━━━ EXTRACTED RECORDS

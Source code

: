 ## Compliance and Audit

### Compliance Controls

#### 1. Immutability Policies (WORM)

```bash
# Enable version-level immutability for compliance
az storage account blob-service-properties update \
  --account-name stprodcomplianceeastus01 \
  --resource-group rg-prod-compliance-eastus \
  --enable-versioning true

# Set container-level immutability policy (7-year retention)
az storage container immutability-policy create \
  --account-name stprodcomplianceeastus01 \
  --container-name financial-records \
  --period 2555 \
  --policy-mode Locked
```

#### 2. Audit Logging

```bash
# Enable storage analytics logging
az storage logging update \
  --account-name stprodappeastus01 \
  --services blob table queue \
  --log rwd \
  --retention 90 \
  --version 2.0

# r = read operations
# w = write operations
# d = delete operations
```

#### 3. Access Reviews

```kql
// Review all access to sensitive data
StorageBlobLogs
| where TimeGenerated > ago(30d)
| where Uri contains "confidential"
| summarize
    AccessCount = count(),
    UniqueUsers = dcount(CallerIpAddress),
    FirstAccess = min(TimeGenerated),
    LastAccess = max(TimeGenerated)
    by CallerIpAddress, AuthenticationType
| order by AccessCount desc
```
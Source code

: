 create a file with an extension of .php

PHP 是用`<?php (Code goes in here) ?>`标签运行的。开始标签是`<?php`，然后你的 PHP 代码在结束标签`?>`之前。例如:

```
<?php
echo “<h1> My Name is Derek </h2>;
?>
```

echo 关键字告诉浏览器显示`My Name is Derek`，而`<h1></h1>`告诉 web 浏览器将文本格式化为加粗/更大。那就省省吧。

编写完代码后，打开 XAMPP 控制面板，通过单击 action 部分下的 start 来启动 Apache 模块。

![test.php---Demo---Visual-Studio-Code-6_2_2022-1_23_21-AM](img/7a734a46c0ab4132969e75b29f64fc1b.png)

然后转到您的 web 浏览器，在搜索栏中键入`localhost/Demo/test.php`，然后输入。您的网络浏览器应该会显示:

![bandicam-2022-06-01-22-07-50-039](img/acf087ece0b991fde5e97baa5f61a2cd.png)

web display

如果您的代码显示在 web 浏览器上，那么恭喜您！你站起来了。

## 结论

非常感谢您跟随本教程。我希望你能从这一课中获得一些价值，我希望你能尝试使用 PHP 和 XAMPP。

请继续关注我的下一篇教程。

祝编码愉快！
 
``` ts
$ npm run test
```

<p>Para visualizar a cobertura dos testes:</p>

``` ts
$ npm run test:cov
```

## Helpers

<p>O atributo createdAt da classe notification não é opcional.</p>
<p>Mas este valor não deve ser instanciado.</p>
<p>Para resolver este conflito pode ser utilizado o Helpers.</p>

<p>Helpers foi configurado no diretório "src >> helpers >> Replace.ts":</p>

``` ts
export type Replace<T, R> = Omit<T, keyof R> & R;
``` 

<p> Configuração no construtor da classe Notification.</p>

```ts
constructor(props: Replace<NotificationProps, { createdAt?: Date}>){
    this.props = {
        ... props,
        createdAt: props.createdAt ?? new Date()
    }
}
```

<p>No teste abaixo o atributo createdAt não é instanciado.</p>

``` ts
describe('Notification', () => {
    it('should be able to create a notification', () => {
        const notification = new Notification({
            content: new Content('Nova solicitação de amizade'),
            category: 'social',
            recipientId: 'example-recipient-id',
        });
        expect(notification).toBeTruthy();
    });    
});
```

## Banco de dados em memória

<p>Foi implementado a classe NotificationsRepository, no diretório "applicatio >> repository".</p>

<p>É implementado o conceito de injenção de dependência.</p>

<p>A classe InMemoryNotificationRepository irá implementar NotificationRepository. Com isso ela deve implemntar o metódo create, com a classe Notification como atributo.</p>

━━━━━━

THE PROBLEM
The entries above must be repeated word for word.

RESULT OF THE EXERCISE
Source code

: ## Compliance and Audit

### Compliance Controls

#### 1. Immutability Policies (WORM)

```bash
# Enable version-level immutability for compliance
az storage account blob-service-properties update \
  --account-name stprodcomplianceeastus01 \
  --resource-group rg-prod-compliance-eastus \
  --enable-versioning true

# Set container-level immutability policy (7-year retention)
az storage container immutability-policy create \
  --account-name stprodcomplianceeastus01 \
  --container-name financial-records \
  --period 2555 \
  --policy-mode Locked
```

#### 2. Audit Logging

```bash
# Enable storage analytics logging
az storage logging update \
  --account-name stprodappeastus01 \
  --services blob table queue \
  --log rwd \
  --retention 90 \
  --version 2.0

# r = read operations
# w = write operations
# d = delete operations
```

#### 3. Access Reviews

```kql
// Review all access to sensitive data
StorageBlobLogs
| where TimeGenerated > ago(30d)
| where Uri contains "confidential"
| summarize
    AccessCount = count(),
    UniqueUsers = dcount(CallerIpAddress),
    FirstAccess = min(TimeGenerated),
    LastAccess = max(TimeGenerated)
    by CallerIpAddress, AuthenticationType
| order by AccessCount desc
```
Source code

: create a file with an extension of .php

PHP 是用`<?php (Code goes in here) ?>`标签运行的。开始标签是`<?php`，然后你的 PHP 代码在结束标签`?>`之前。例如:

```
<?php
echo “<h1> My Name is Derek </h2>;
?>
```

echo 关键字告诉浏览器显示`My Name is Derek`，而`<h1></h1>`告诉 web 浏览器将文本格式化为加粗/更大。那就省省吧。

编写完代码后，打开 XAMPP 控制面板，通过单击 action 部分下的 start 来启动 Apache 模块。

![test.php---Demo---Visual-Studio-Code-6_2_2022-1_23_21-AM](img/7a734a46c0ab4132969e75b29f64fc1b.png)

然后转到您的 web 浏览器，在搜索栏中键入`localhost/Demo/test.php`，然后输入。您的网络浏览器应该会显示:

![bandicam-2022-06-01-22-07-50-039](img/acf087ece0b991fde5e97baa5f61a2cd.png)

web display

如果您的代码显示在 web 浏览器上，那么恭喜您！你站起来了。

## 结论

非常感谢您跟随本教程。我希望你能从这一课中获得一些价值，我希望你能尝试使用 PHP 和 XAMPP。

请继续关注我的下一篇教程。

祝编码愉快！
 
``` ts
$ npm run test
```

<p>Para visualizar a cobertura dos testes:</p>

``` ts
$ npm run test:cov
```

## Helpers

<p>O atributo createdAt da classe notification não é opcional.</p>
<p>Mas este valor não deve ser instanciado.</p>
<p>Para resolver este conflito pode ser utilizado o Helpers.</p>

<p>Helpers foi configurado no diretório "src >> helpers >> Replace.ts":</p>

``` ts
export type Replace<T, R> = Omit<T, keyof R> & R;
``` 

<p> Configuração no construtor da classe Notification.</p>

```ts
constructor(props: Replace<NotificationProps, { createdAt?: Date}>){
    this.props = {
        ... props,
        createdAt: props.createdAt ?? new Date()
    }
}
```

<p>No teste abaixo o atributo createdAt não é instanciado.</p>

``` ts
describe('Notification', () => {
    it('should be able to create a notification', () => {
        const notification = new Notification({
            content: new Content('Nova solicitação de amizade'),
            category: 'social',
            recipientId: 'example-recipient-id',
        });
        expect(notification).toBeTruthy();
    });    
});
```

## Banco de dados em memória

<p>Foi implementado a classe NotificationsRepository, no diretório "applicatio >> repository".</p>

<p>É implementado o conceito de injenção de dependência.</p>

<p>A classe InMemoryNotificationRepository irá implementar NotificationRepository. Com isso ela deve implemntar o metódo create, com a classe Notification como atributo.</p>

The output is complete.